Work task:
If an entry includes an image, drop the image and copy the rest verbatim.

Material provided:
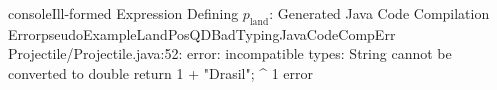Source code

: \begin{pseudocode}{console}{Ill-formed Expression Defining \(p_\text{land}\): Generated Java Code Compilation Error}{pseudoExampleLandPosQDBadTypingJavaCodeCompErr}
Projectile/Projectile.java:52: error: incompatible types: String cannot be converted to double
        return 1 + "Drasil";
                 ^
1 error
\end{pseudocode}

Result below:
Source code

: \begin{pseudocode}{console}{Ill-formed Expression Defining \(p_\text{land}\): Generated Java Code Compilation Error}{pseudoExampleLandPosQDBadTypingJavaCodeCompErr}
Projectile/Projectile.java:52: error: incompatible types: String cannot be converted to double
        return 1 + "Drasil";
                 ^
1 error
\end{pseudocode}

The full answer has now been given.